━━━ Extracted entries

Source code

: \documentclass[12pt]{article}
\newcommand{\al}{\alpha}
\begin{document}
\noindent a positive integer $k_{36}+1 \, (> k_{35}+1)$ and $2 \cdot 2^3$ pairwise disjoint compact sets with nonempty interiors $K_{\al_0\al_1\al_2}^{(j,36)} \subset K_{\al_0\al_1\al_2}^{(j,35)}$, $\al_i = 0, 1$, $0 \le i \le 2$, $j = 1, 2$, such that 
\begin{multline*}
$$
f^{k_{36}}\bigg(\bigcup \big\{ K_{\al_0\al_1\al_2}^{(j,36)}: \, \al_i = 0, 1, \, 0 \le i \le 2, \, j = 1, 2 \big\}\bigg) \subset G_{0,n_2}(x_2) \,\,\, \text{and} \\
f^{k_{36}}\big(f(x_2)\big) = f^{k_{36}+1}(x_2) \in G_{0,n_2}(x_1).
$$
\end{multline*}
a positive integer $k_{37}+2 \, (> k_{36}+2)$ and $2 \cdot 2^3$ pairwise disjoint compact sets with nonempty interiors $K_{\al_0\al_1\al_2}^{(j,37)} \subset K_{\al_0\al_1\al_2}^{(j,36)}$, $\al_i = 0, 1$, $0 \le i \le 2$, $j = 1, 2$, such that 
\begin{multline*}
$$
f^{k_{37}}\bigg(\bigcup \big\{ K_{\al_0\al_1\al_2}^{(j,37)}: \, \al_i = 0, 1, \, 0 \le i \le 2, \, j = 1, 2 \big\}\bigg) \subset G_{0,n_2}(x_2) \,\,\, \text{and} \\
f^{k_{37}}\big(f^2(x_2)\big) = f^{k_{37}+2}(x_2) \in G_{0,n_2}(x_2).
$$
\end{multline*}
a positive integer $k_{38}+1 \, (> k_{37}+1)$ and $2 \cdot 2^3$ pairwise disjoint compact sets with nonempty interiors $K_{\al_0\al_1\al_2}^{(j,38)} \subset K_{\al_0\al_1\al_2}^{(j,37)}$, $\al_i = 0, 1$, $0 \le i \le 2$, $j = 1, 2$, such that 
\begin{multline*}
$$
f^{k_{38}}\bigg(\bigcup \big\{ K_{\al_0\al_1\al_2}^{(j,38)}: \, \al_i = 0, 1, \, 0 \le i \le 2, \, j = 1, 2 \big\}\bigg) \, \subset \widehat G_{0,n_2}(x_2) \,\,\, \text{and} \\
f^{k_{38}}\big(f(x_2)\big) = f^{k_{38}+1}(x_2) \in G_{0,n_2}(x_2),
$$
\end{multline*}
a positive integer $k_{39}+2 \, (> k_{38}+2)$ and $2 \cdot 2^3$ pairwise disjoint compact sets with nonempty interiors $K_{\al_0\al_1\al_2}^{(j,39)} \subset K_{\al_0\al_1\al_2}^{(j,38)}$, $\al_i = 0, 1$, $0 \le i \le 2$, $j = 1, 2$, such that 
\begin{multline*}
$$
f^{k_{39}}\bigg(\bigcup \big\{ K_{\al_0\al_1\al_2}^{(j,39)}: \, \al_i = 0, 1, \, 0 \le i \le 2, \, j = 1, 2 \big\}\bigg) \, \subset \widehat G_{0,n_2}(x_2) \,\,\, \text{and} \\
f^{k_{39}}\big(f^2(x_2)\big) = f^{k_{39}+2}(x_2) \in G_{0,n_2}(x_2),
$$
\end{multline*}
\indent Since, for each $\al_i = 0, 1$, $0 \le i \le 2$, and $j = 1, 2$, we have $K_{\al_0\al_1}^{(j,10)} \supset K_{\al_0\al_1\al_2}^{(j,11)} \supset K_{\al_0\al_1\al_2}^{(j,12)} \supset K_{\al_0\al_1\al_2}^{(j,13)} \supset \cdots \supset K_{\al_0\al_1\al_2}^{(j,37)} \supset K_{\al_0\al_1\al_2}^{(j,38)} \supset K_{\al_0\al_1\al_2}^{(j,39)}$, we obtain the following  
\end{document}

━━━━━━

▶ _Exercise_
Everything in the listing should be written out again exactly.

▶ _Result below_
Source code

: \documentclass[12pt]{article}
\newcommand{\al}{\alpha}
\begin{document}
\noindent a positive integer $k_{36}+1 \, (> k_{35}+1)$ and $2 \cdot 2^3$ pairwise disjoint compact sets with nonempty interiors $K_{\al_0\al_1\al_2}^{(j,36)} \subset K_{\al_0\al_1\al_2}^{(j,35)}$, $\al_i = 0, 1$, $0 \le i \le 2$, $j = 1, 2$, such that 
\begin{multline*}
$$
f^{k_{36}}\bigg(\bigcup \big\{ K_{\al_0\al_1\al_2}^{(j,36)}: \, \al_i = 0, 1, \, 0 \le i \le 2, \, j = 1, 2 \big\}\bigg) \subset G_{0,n_2}(x_2) \,\,\, \text{and} \\
f^{k_{36}}\big(f(x_2)\big) = f^{k_{36}+1}(x_2) \in G_{0,n_2}(x_1).
$$
\end{multline*}
a positive integer $k_{37}+2 \, (> k_{36}+2)$ and $2 \cdot 2^3$ pairwise disjoint compact sets with nonempty interiors $K_{\al_0\al_1\al_2}^{(j,37)} \subset K_{\al_0\al_1\al_2}^{(j,36)}$, $\al_i = 0, 1$, $0 \le i \le 2$, $j = 1, 2$, such that 
\begin{multline*}
$$
f^{k_{37}}\bigg(\bigcup \big\{ K_{\al_0\al_1\al_2}^{(j,37)}: \, \al_i = 0, 1, \, 0 \le i \le 2, \, j = 1, 2 \big\}\bigg) \subset G_{0,n_2}(x_2) \,\,\, \text{and} \\
f^{k_{37}}\big(f^2(x_2)\big) = f^{k_{37}+2}(x_2) \in G_{0,n_2}(x_2).
$$
\end{multline*}
a positive integer $k_{38}+1 \, (> k_{37}+1)$ and $2 \cdot 2^3$ pairwise disjoint compact sets with nonempty interiors $K_{\al_0\al_1\al_2}^{(j,38)} \subset K_{\al_0\al_1\al_2}^{(j,37)}$, $\al_i = 0, 1$, $0 \le i \le 2$, $j = 1, 2$, such that 
\begin{multline*}
$$
f^{k_{38}}\bigg(\bigcup \big\{ K_{\al_0\al_1\al_2}^{(j,38)}: \, \al_i = 0, 1, \, 0 \le i \le 2, \, j = 1, 2 \big\}\bigg) \, \subset \widehat G_{0,n_2}(x_2) \,\,\, \text{and} \\
f^{k_{38}}\big(f(x_2)\big) = f^{k_{38}+1}(x_2) \in G_{0,n_2}(x_2),
$$
\end{multline*}
a positive integer $k_{39}+2 \, (> k_{38}+2)$ and $2 \cdot 2^3$ pairwise disjoint compact sets with nonempty interiors $K_{\al_0\al_1\al_2}^{(j,39)} \subset K_{\al_0\al_1\al_2}^{(j,38)}$, $\al_i = 0, 1$, $0 \le i \le 2$, $j = 1, 2$, such that 
\begin{multline*}
$$
f^{k_{39}}\bigg(\bigcup \big\{ K_{\al_0\al_1\al_2}^{(j,39)}: \, \al_i = 0, 1, \, 0 \le i \le 2, \, j = 1, 2 \big\}\bigg) \, \subset \widehat G_{0,n_2}(x_2) \,\,\, \text{and} \\
f^{k_{39}}\big(f^2(x_2)\big) = f^{k_{39}+2}(x_2) \in G_{0,n_2}(x_2),
$$
\end{multline*}
\indent Since, for each $\al_i = 0, 1$, $0 \le i \le 2$, and $j = 1, 2$, we have $K_{\al_0\al_1}^{(j,10)} \supset K_{\al_0\al_1\al_2}^{(j,11)} \supset K_{\al_0\al_1\al_2}^{(j,12)} \supset K_{\al_0\al_1\al_2}^{(j,13)} \supset \cdots \supset K_{\al_0\al_1\al_2}^{(j,37)} \supset K_{\al_0\al_1\al_2}^{(j,38)} \supset K_{\al_0\al_1\al_2}^{(j,39)}$, we obtain the following  
\end{document}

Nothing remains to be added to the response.